EPJ-C 80/11 cover: Sensitivity to neutrinos from CNO cycle in Borexino

Sensitivity to neutrinos from the solar CNO cycle in Borexino

Eur. Phys. J. C 80, 1091 (2020)
[doi:10.1140/epjc/s10052-020-08534-2]

published 26 November 2020  (cover story)

This paper have been been highlighted on EPJ C Highlight, Springer Research News and Europhysics News (“Detecting solar neutrinos with the Borexino experiment”).


Data availability

The datasets generated during the current study are freely available: see below (scroll down).
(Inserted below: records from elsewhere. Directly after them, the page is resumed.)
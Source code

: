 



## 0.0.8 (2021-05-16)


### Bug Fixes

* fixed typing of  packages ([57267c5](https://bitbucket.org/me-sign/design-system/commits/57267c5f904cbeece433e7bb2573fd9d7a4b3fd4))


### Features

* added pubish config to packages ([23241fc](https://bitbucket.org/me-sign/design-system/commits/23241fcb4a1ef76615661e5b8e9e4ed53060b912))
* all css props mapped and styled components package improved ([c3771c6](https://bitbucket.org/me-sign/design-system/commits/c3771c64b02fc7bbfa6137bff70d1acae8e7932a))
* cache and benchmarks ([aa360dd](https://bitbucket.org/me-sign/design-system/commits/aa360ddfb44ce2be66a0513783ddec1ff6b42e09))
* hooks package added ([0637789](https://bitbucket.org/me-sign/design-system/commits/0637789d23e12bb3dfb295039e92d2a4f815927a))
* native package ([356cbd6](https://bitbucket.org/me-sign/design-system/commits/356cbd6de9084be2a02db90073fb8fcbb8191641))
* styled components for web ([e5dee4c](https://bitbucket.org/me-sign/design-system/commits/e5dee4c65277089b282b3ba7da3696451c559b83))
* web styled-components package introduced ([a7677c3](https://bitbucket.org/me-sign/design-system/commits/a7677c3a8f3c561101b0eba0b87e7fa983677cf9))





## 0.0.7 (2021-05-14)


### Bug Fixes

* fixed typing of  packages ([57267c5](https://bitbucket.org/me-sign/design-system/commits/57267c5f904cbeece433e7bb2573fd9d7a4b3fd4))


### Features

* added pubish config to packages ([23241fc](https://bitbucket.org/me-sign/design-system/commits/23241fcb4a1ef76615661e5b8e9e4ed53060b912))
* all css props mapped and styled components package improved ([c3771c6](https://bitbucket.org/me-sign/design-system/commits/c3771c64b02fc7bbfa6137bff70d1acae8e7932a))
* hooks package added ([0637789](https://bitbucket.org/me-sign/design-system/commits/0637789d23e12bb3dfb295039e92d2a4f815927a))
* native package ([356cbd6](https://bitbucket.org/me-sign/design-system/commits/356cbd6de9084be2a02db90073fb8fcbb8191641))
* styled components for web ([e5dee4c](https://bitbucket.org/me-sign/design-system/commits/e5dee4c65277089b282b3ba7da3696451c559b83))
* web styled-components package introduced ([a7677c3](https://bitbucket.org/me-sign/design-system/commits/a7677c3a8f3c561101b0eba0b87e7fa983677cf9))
Additional information is available from the Borexino Collaboration spokesperson (spokesperson-borex@lngs.infn.it) upon reasonable request.


Abstract

Neutrinos emitted in the carbon, nitrogen, oxygen (CNO) fusion cycle in the Sun are a sub-dominant, yet crucial component of solar neutrinos whose flux has not been measured yet. The Borexino experiment at the Laboratori Nazionali del Gran Sasso (Italy) has a unique opportunity to detect them directly thanks to the detector’s radiopurity and the precise understanding of the detector backgrounds. We discuss the sensitivity of Borexino to CNO neutrinos, which is based on the strategies we adopted to constrain the rates of the two most relevant background sources, pep neutrinos from the solar pp-chain and 210Bi beta decays originating in the intrinsic contamination of the liquid scintillator with 210Pb. Assuming the CNO flux predicted by the high-metallicity Standard Solar Model and an exposure of 1000 days x 71.3 t, Borexino has a median sensitivity to CNO neutrino higher than 3 \sigma. With the same hypothesis the expected experimental uncertainty on the CNO neutrino flux is 23%, provided the uncertainty on the independent estimate of the 210Bi interaction rate is 1.5 cpd/100 ton.  Finally, we evaluated the expected uncertainty of the C and N abundances and the expected discrimination significance between the high and low metallicity Standard Solar Models (HZ and LZ) with future more precise measurement of the CNO solar neutrino flux.


Open Data

Neutrinos emitted in the carbon, nitrogen, oxygen (CNO) fusion cycle in the Sun are a sub-dominant, yet crucial component of solar neutrinos whose flux was not measured until late 2020 when the Borexino experiment published it on Nature. The Borexino experiment at the Laboratori Nazionali del Gran Sasso (Italy) has a unique opportunity to detect them directly thanks to the detector’s radiopurity and the precise understanding of the detector backgrounds. In our  2020 EPJ-C paper, we discuss the sensitivity of Borexino to CNO neutrinos, which is based on the strategies we adopted to constrain the rates of the two most relevant background sources, pep neutrinos from the solar pp-chain and ^{210}Bi beta decays originating in the intrinsic contamination of the liquid scintillator with ^{210}Pb.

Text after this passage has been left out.